══ INPUT
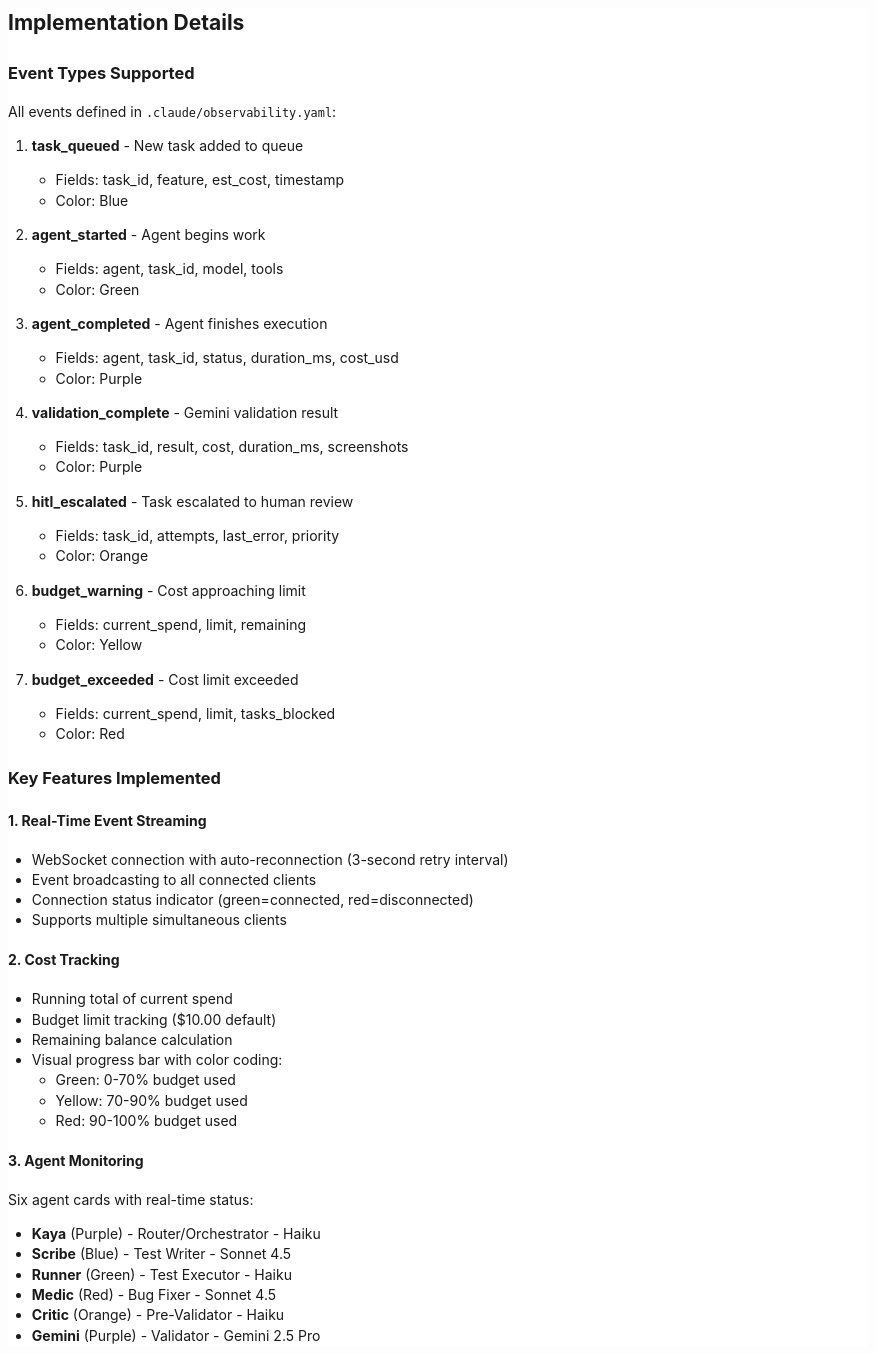 ## Implementation Details

### Event Types Supported

All events defined in `.claude/observability.yaml`:

1. **task_queued** - New task added to queue
   - Fields: task_id, feature, est_cost, timestamp
   - Color: Blue

2. **agent_started** - Agent begins work
   - Fields: agent, task_id, model, tools
   - Color: Green

3. **agent_completed** - Agent finishes execution
   - Fields: agent, task_id, status, duration_ms, cost_usd
   - Color: Purple

4. **validation_complete** - Gemini validation result
   - Fields: task_id, result, cost, duration_ms, screenshots
   - Color: Purple

5. **hitl_escalated** - Task escalated to human review
   - Fields: task_id, attempts, last_error, priority
   - Color: Orange

6. **budget_warning** - Cost approaching limit
   - Fields: current_spend, limit, remaining
   - Color: Yellow

7. **budget_exceeded** - Cost limit exceeded
   - Fields: current_spend, limit, tasks_blocked
   - Color: Red

### Key Features Implemented

#### 1. Real-Time Event Streaming
- WebSocket connection with auto-reconnection (3-second retry interval)
- Event broadcasting to all connected clients
- Connection status indicator (green=connected, red=disconnected)
- Supports multiple simultaneous clients

#### 2. Cost Tracking
- Running total of current spend
- Budget limit tracking ($10.00 default)
- Remaining balance calculation
- Visual progress bar with color coding:
  - Green: 0-70% budget used
  - Yellow: 70-90% budget used
  - Red: 90-100% budget used

#### 3. Agent Monitoring
Six agent cards with real-time status:
- **Kaya** (Purple) - Router/Orchestrator - Haiku
- **Scribe** (Blue) - Test Writer - Sonnet 4.5
- **Runner** (Green) - Test Executor - Haiku
- **Medic** (Red) - Bug Fixer - Sonnet 4.5
- **Critic** (Orange) - Pre-Validator - Haiku
- **Gemini** (Purple) - Validator - Gemini 2.5 Pro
════
# [WHAT YOU NEED TO DO]
Search the preceding listing for "Yellow", then copy every line that holds it.

# [YOUR SOLUTION]
   - Color: Yellow
  - Yellow: 70-90% budget used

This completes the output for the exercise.